Plain-text document sources

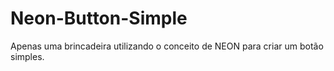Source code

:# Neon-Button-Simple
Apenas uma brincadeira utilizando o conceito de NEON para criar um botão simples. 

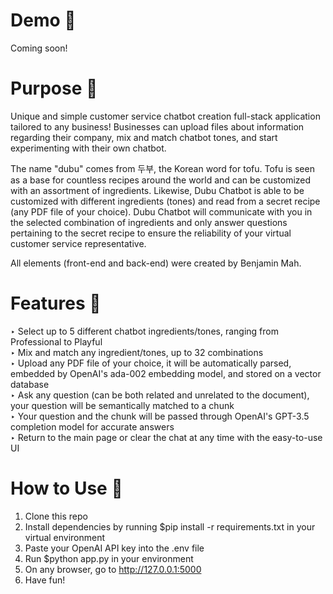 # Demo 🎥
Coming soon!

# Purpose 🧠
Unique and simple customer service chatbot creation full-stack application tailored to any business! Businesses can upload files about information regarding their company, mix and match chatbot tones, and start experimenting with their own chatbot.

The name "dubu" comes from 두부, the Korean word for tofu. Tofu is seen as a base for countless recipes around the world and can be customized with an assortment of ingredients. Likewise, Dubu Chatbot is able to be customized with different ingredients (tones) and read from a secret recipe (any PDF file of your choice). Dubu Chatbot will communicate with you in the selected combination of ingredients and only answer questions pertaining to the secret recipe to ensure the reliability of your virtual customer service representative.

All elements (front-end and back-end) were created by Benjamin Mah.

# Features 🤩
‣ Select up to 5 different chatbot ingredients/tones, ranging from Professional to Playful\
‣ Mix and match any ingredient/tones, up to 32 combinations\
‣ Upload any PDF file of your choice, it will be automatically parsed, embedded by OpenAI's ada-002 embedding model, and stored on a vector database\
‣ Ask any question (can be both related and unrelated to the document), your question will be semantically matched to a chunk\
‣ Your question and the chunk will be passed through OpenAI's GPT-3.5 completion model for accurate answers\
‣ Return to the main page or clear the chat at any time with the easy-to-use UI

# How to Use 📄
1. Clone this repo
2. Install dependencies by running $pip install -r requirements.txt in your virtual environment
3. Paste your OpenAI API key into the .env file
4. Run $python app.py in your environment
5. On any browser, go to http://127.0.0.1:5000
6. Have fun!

* * *

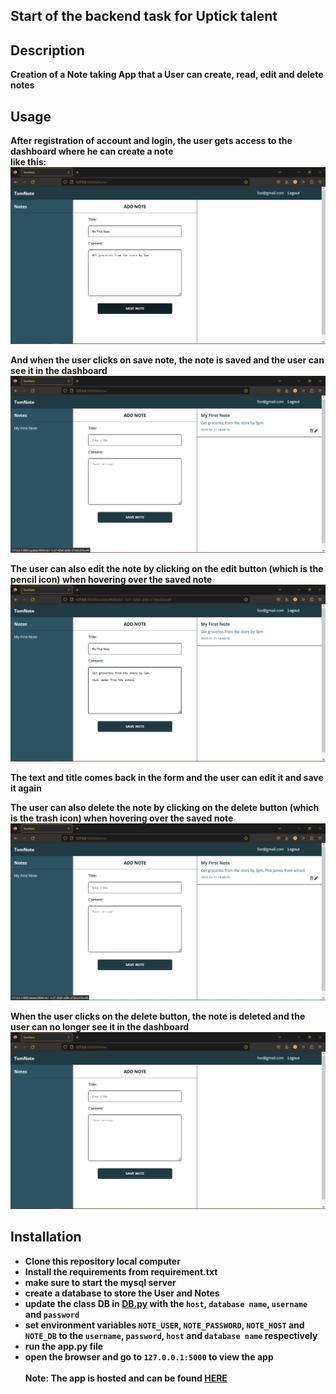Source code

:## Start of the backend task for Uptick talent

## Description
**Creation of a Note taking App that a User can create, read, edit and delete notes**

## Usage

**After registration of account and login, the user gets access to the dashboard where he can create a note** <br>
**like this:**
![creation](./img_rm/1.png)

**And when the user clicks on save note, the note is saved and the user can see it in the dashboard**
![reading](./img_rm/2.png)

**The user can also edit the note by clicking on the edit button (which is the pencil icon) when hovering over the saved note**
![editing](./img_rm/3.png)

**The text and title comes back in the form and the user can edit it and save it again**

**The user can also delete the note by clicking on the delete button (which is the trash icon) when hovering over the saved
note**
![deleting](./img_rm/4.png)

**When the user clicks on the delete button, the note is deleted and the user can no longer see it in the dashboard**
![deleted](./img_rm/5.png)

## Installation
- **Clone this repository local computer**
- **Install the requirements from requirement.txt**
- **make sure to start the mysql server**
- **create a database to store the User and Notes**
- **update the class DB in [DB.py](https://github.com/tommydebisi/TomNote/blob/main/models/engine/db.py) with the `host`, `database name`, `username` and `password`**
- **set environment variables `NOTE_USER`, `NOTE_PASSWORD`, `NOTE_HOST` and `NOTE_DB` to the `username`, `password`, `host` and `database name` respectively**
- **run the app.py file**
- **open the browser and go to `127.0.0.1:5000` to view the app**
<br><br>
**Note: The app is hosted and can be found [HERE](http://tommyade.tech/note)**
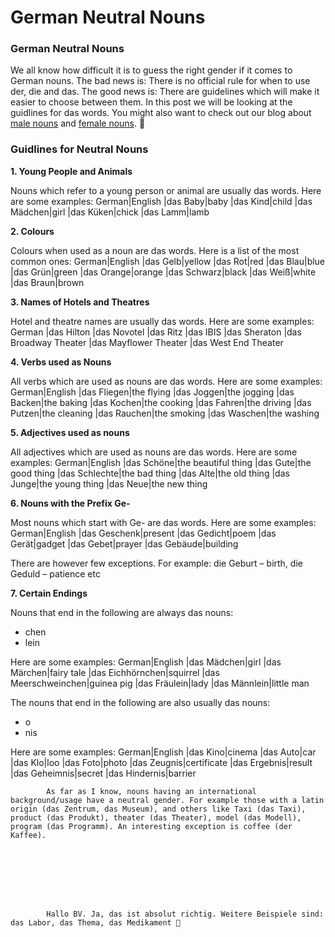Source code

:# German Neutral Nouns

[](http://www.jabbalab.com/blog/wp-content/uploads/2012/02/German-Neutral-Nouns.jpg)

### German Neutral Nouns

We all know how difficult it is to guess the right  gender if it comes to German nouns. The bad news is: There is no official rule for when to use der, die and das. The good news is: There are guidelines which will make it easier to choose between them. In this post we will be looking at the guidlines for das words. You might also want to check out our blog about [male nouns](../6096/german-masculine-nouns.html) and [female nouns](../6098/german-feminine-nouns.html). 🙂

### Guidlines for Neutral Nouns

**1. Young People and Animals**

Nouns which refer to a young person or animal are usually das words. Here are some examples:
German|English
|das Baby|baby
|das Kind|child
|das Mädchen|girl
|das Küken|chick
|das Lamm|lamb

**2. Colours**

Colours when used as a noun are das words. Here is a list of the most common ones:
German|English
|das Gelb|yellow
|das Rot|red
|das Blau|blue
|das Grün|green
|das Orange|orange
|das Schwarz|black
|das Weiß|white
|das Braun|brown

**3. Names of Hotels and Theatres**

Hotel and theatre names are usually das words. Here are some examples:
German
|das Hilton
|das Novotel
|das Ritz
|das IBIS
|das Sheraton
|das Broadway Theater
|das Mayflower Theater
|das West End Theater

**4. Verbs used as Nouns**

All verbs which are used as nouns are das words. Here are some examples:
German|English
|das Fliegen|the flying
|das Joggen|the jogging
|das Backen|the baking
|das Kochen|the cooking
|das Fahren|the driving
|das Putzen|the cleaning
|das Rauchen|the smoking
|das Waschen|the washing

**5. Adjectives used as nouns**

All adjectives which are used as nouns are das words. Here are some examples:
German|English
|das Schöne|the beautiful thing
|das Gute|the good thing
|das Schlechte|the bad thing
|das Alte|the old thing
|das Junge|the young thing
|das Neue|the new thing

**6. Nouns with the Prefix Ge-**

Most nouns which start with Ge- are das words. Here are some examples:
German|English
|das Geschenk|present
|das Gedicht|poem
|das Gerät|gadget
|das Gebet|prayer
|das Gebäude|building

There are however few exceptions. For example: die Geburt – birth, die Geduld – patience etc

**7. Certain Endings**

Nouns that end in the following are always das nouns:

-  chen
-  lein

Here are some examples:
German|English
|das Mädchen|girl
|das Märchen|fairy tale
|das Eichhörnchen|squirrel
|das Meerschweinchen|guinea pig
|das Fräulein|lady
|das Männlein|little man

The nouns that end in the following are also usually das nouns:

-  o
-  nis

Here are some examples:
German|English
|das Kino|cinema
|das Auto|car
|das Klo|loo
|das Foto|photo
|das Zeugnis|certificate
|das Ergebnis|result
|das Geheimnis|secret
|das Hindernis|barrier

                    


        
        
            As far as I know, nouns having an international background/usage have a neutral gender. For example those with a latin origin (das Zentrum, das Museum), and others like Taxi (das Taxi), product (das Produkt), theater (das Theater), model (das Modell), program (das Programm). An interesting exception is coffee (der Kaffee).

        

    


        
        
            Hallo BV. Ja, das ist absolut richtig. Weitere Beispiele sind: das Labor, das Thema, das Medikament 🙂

==

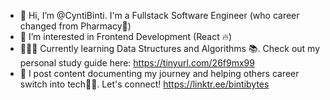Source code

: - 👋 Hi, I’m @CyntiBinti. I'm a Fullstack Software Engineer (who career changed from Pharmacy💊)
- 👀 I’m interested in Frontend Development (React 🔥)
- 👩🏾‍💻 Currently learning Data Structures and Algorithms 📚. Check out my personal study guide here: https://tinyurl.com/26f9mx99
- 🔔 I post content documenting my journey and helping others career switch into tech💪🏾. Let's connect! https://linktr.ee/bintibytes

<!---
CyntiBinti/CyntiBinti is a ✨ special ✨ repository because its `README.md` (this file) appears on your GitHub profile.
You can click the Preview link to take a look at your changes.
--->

■ **Exercise objective**: Among the records, find every line with the word "requirements" and copy it.

■ **Task output**:
2. Install dependencies by running $pip install -r requirements.txt in your virtual environment
- **Install the requirements from requirement.txt**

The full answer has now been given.